Intel Corporation (INTC): Major Changes In Compensation Structure

Intel LogoBy The original uploader was VD64992 at English Wikipedia [Public domain], via Wikimedia Commons

Intel Corporation (NASDAQ:INTC) adopted a new executive compensation structure on Monday including raising the number of management employees required to own stock.  Intel conveyed the changed policies to shareholders through a letter that was included in a filing with the Securities and Exchange Commission (SEC). The letter noted that these changes are a part of CEO Brian Krzanich’s efforts to bring together the financial interest of employees and shareholders.

Intel senior staff allotted retention

According to the new policy, 350 senior leaders will be required to own Intel Corporation (NASDAQ:INTC) shares from 2014 on. Before this, only 50 managers were required to hold the company’s stock.

Also, the chip maker mentioned that there will not be a ‘floor’ from now on to safeguard the value of the performance-based equity awards for its senior executives, which can drop to zero. Intel added that 50% of the company’s annual cash bonus payout for every employee will now depend on the performance; compared to 33% in fiscal 2013. Intel will now make the payouts on a quarterly basis as against the semi annual, in the past. This move will help the company to pay incentive based compensation more frequently.

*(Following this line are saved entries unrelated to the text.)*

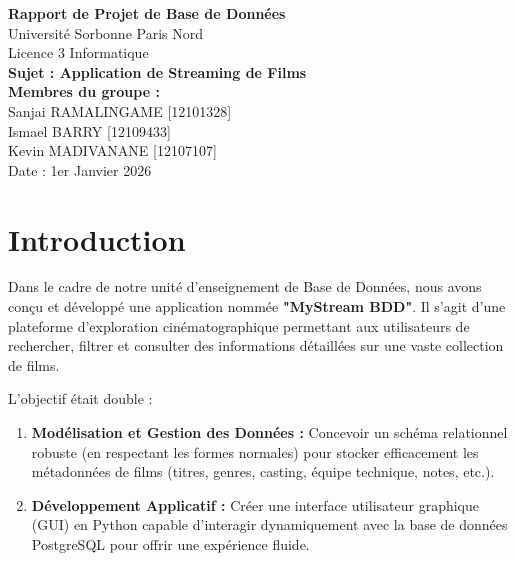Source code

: \documentclass[12pt]{article}
\begin{document}
\begin{titlepage}
    \centering
    \vspace*{4cm}
    
    {\huge \textbf{Rapport de Projet de Base de Données}} \\[1cm]
    
    {\Large Université Sorbonne Paris Nord} \\[0.5cm]
    {\large Licence 3 Informatique} \\[2cm]

    \textbf{\Large Sujet : Application de Streaming de Films} \\[2cm]

    \textbf{Membres du groupe :} \\[0.5cm]
    {\large Sanjai RAMALINGAME [12101328]} \\
    {\large Ismael BARRY [12109433]} \\
    {\large Kevin MADIVANANE [12107107]} \\[2cm]

    {\large Date : 1er Janvier 2026}
    
    \vfill
\end{titlepage}

\newpage
\tableofcontents
\newpage

\section{Introduction}

Dans le cadre de notre unité d'enseignement de Base de Données, nous avons conçu et développé une application nommée \textbf{"MyStream BDD"}. Il s'agit d'une plateforme d'exploration cinématographique permettant aux utilisateurs de rechercher, filtrer et consulter des informations détaillées sur une vaste collection de films.

L'objectif était double :
\begin{enumerate}
    \item \textbf{Modélisation et Gestion des Données :} Concevoir un schéma relationnel robuste (en respectant les formes normales) pour stocker efficacement les métadonnées de films (titres, genres, casting, équipe technique, notes, etc.).
    \item \textbf{Développement Applicatif :} Créer une interface utilisateur graphique (GUI) en Python capable d'interagir dynamiquement avec la base de données PostgreSQL pour offrir une expérience fluide.
\end{enumerate}
\end{document}
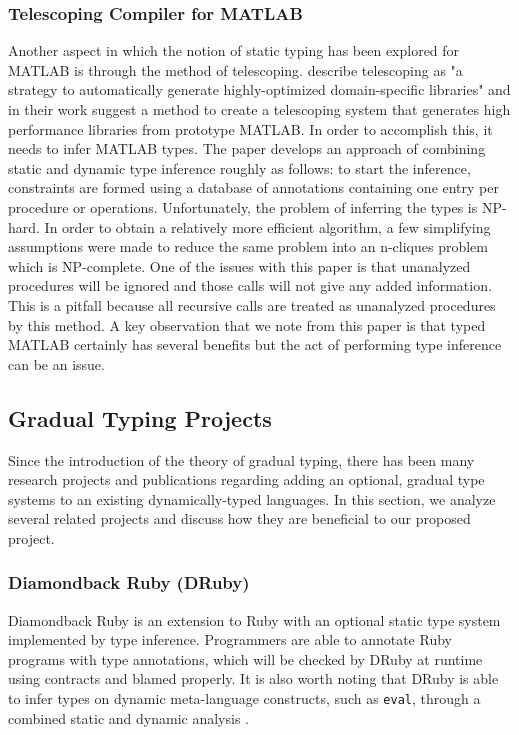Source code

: \subsubsection{Telescoping Compiler for MATLAB}
Another aspect in which the notion of static typing has been explored for MATLAB is through the method of telescoping. \citet{chauhan2003type} describe telescoping as "a strategy to automatically generate highly-optimized domain-specific libraries" and in their work suggest a method to create a telescoping system that generates high performance libraries from prototype MATLAB. In order to accomplish this, it needs to infer MATLAB types. The paper develops an approach of combining static and dynamic type inference roughly as follows: to start the inference, constraints are formed using a database of annotations containing one entry per procedure or operations. Unfortunately, the problem of inferring the types is NP-hard. In order to obtain a relatively more efficient algorithm, a few simplifying assumptions were made to reduce the same problem into an n-cliques problem which is NP-complete. One of the issues with this paper is that unanalyzed procedures will be ignored and those calls will not give any added information. This is a pitfall because all recursive calls are treated as unanalyzed procedures by this method. A key observation that we note from this paper is that typed MATLAB certainly has several benefits but the act of performing type inference can be an issue.

\subsection{Gradual Typing Projects}
Since the introduction of the theory of gradual typing, there has been many research projects and publications regarding adding an optional, gradual type systems to an existing dynamically-typed languages. In this section, we analyze several related projects and discuss how they are beneficial to our proposed project.

\subsubsection{Diamondback Ruby (DRuby)}
Diamondback Ruby \cite{furr2009combining} is an extension to Ruby with an optional static type system implemented by type inference. Programmers are able to annotate Ruby programs with type annotations, which will be checked by DRuby at runtime using contracts and blamed properly. It is also worth noting that DRuby is able to infer types on dynamic meta-language constructs, such as {\tt eval}, through a combined static and dynamic analysis \cite{druby}.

Intel Corporation (NASDAQ:INTC) issued the retention to Krzanich and other senior staff members to hold on to their posts in the company during the policy shift.

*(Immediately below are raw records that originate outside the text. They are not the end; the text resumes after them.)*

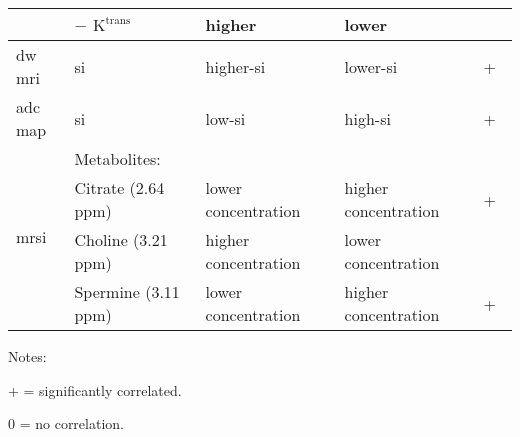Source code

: \begin{table*}
\begin{adjustwidth}{-1.8cm}{}
\begin{threeparttable}
\begin{tabular}{|m{1.7cm}||m{4.5cm}|>{\centering\arraybackslash}m{4.8cm}|>{\centering\arraybackslash}m{4.8cm}|>{\centering\arraybackslash}m{2cm}|}
	& $-$ $\text{K}^{\text{trans}}$ & higher & lower & 0 \\ \hline
	\ac{dw} \ac{mri} & \acs{si} & higher-\ac{si}~\cite{Huisman2003,Barentsz2012} & lower-\ac{si}~\cite{Huisman2003,Barentsz2012} & + \\ \hline
	\acs{adc} map & \acs{si} & low-\ac{si}~\cite{Barentsz2012} & high-\ac{si}~\cite{Barentsz2012} & +~\cite{Hambrock2011, Itou2011, Peng2013} \\ \hline
	\multirow{4}{*}{\ac{mrsi}}& Metabolites: & & & \\[-1.5ex]
	& Citrate (2.64 ppm)~\cite{Verma2010} & lower concentration~\cite{Awwad2012,Costello2006,Graaf2000} & higher concentration~\cite{Awwad2012,Costello2006,Graaf2000} & +~\cite{Giskeodegard2013} \\[-1.5ex]
	& Choline (3.21 ppm)~\cite{Verma2010} & higher concentration~\cite{Awwad2012,Costello2006,Graaf2000} & lower concentration~\cite{Awwad2012,Costello2006,Graaf2000} & 0~\cite{Giskeodegard2013} \\[-1.5ex]
	& Spermine (3.11 ppm)~\cite{Verma2010} & lower concentration~\cite{Awwad2012,Costello2006,Graaf2000} & higher concentration~\cite{Awwad2012,Costello2006,Graaf2000} & +~\cite{Giskeodegard2013} \\ \hline
	
      \end{tabular}
      \begin{tablenotes}
        \small
      \item Notes:
      \item + = significantly correlated.
      \item 0 = no correlation.
      \end{tablenotes}
    \end{threeparttable}
  \end{adjustwidth}
\end{table*}

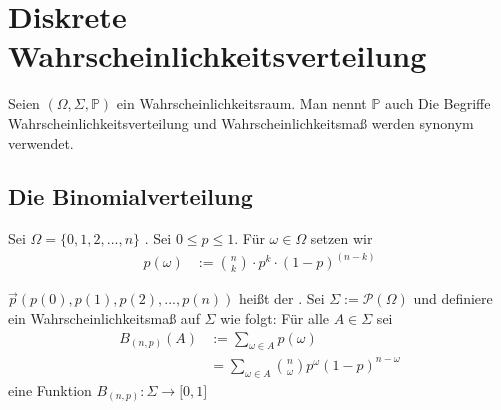 \section{Diskrete Wahrscheinlichkeitsverteilung}
Seien $(\Omega, \Sigma,\mathbb P)$ ein Wahrscheinlichkeitsraum. Man nennt $\mathbb P$ auch  %
Die Begriffe Wahrscheinlichkeitsverteilung und Wahrscheinlichkeitsmaß werden synonym verwendet.

\subsection{Die Binomialverteilung}
Sei $\Omega = \{0,1,2, ..., n \}$ . Sei $0 \leq p \leq 1$. Für $\omega \in \Omega$ setzen wir 
\begin{align*}
p(\omega) &:= \binom{n}{k} \cdot p^k \cdot (1-p)^(n-k) 
\end{align*}

$\vec{p}(p(0),p(1),p(2),...,p(n))$ heißt der . Sei $\Sigma := \mathcal P(\Omega)$ und definiere %
ein Wahrscheinlichkeitsmaß auf $\Sigma$ wie folgt: 
Für alle $A \in \Sigma$ sei
\begin{align*}
B_{(n,p)}(A) &:= \sum\limits_{\omega \in A} p(\omega) \\
	&= \sum\limits_{\omega \in A} \binom{n}{\omega}p^\omega(1-p)^{n-\omega}
\end{align*}
eine Funktion $B_{(n,p)}: \Sigma \rightarrow \lbrack 0,1 \rbrack$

“One of the top priorities of new CEO Brian Krzanich is to further strengthen our culture of accountability, engagement, and empowerment,” Intel said in the letter.

Krzanich salary dropped in 2013

In 2012, compensation given to Krzanich amounted to $15.1 million but dropped to around $9,139,597 in 2013 as per the filings of Intel. The compensation breakdown of Krzanich includes a base salary of $887,500 and a $1.75 million bonus, with the rest composed of equity compensation.

Intel Corporation (NASDAQ:INTC) has undergone major downtrends due to the shift in the market from personal computers to tablets and smartphones. In a statement made last month, Intel stated that sale of chips increased in the fourth quarter of 2013, but the demand for PCs was poor.  In fiscal 2014, the company is estimating flat revenue compared to the analysts, who are expecting a slight increase.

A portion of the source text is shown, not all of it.